While medical advances in the treatment of cancer, as well as earlier detection of cancers, play a big role in America’s lowered cancer death rate, smoking is perhaps the biggest. Fewer people are smoking nowadays and that’s a wonderful thing in terms of health. Smoking has been found to be behind approximately 30 percent of all deaths from cancer. So, less smoking equals less cancer.
When you translate these statistics into individual lives, the number is huge. If smoking rates had stayed the same as they were in 1991, about two million more people would have lost their lives to cancer between 1991 and 2014. Specifically, the American Cancer Society report states that the drop in cancer rates was driven by lower death rates from lung, breast, prostate and colorectal cancers. Smoking is tied to both lung and colorectal cancers, according to the CDC.
Just a few of the dangers of smoking…
I know you’ve probably heard time and time again, ad nauseum, how bad smoking is for your body. The great majority of people know how dangerous it is and that quitting as soon as possible is extremely beneficial for health. However, despite this knowledge, many people continue to smoke. So, even though rates are down, there are still millions lighting up.
For this reason, I’ll list just a few dangers of smoking here. Even though you may have heard this all before, it’s worth reiterating.
- Smoking is responsible for just under one in five deaths each year in the United States.
- One in three cancer deaths in the United States can be attributed to smoking.
- Ninety-percent of all lung cancer deaths in the U.S. can be attributed to smoking.
- Smoking cigarettes raises your risk of death from all causes.
- Smoking increases your risk of heart disease and having a stroke.
- Along with lung cancer, smoking can lead to COPD (chronic obstructive pulmonary disease).
- Toxins in cigarettes can increase your risk of developing type 2 diabetes.
- Cigarettes can weaken your immune system and lead to inflammation throughout your body, thereby raising your risk of a number of chronic health conditions.
- Smoking can destroy the health of your eyes, teeth and gums.
- Smoking while pregnant can have significant, and even fatal, consequences for newborn babies.
… and that’s just the tip of the iceberg.
Put down the cigarettes, naturally
Needless to say, if you’re still smoking cigarettes, it’s imperative to quit as soon as possible, to safeguard the future of your health. Of course, this is easier said than done, as nicotine is known to be an extremely addictive substance, both physically and mentally. Going “cold turkey” may be especially hard for most people. Some research has found that gradually cutting down may be the way to go.

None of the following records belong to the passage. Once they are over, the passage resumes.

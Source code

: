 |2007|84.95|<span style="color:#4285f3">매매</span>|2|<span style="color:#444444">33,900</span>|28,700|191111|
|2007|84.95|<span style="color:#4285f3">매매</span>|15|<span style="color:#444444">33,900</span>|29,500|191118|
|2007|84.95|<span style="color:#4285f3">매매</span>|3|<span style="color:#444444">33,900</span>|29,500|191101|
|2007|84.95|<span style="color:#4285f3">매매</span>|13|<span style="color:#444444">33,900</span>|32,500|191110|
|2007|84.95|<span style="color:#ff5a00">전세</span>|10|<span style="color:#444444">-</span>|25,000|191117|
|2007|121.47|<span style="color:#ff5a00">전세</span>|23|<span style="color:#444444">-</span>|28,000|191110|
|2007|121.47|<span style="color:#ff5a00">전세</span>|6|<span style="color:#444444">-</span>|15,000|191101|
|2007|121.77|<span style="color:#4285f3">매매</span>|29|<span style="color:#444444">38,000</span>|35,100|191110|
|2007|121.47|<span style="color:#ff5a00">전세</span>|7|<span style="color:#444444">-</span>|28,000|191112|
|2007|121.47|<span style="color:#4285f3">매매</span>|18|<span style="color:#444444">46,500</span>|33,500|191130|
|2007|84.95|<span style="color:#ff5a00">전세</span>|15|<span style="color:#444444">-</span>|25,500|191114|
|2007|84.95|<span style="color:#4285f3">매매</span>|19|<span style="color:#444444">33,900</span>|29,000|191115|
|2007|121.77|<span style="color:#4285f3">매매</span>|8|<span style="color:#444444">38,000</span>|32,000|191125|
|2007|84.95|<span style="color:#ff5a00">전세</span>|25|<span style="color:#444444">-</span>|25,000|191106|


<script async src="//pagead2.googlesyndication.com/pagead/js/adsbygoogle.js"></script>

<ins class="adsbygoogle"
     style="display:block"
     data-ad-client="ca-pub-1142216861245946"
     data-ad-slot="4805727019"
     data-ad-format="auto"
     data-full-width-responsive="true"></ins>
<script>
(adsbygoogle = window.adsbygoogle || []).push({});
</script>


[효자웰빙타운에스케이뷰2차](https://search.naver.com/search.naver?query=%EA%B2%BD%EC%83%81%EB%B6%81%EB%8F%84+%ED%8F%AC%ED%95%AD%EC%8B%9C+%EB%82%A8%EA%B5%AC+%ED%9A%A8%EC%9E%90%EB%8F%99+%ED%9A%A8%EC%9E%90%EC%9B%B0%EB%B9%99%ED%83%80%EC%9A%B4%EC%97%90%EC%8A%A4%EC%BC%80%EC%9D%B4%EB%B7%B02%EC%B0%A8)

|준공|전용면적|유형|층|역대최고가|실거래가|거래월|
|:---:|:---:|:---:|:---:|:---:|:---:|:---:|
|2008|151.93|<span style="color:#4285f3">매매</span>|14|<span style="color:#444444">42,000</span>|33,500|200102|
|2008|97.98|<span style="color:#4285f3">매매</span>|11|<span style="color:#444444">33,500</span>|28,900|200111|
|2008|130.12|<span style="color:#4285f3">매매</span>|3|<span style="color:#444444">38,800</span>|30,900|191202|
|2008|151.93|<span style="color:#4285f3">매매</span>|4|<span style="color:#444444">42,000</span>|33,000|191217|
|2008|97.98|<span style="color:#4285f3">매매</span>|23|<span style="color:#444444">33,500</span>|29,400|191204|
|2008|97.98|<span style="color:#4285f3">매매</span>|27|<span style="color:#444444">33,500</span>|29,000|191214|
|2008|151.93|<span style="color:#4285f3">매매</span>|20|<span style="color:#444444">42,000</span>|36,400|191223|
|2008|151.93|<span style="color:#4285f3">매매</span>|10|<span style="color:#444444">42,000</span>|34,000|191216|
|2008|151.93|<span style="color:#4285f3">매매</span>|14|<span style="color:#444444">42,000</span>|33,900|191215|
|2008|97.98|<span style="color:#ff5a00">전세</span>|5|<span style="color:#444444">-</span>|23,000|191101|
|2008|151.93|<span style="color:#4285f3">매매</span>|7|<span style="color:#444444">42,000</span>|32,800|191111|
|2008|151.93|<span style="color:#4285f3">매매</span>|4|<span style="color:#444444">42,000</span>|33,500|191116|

If you do this, you need to start with a solid plan. Pick a date that will be your “quit date,” and gradually cut down on cigarettes until that day, until you are smoke free. Circle the date on your calendar and be vigilant in sticking to it. Give yourself a realistic time frame: if your quit date is a few weeks away, it’s okay, as long as you are actively cutting down before that date and as long as you stop completely when the calendar says it’s time. Quitting this way can save you a lot of the most brutal physical withdrawal symptoms.
There are many natural things you can do to help you quit more effectively. A few include:
- Enlisting support from family and friends
- Focusing on an activity that you love to do and pouring your energy into it
- Exercising regularly (this is great for your oxygen levels, and it will also boost endorphins)
- Chewing on hemp leaves when you get a craving
Along with these methods, there are a few other alternatives to explore. Some people have found hypnosis programs focused specifically on quitting smoking to be effective. Others have found acupuncture to be beneficial. Guided imagery is another alternative method that may help. While different methods work for different people, doing some research on these types of programs, especially if they are available in your area, may be worthwhile.
Whatever method works best for you, put down those cigarettes! Your future self will be very grateful!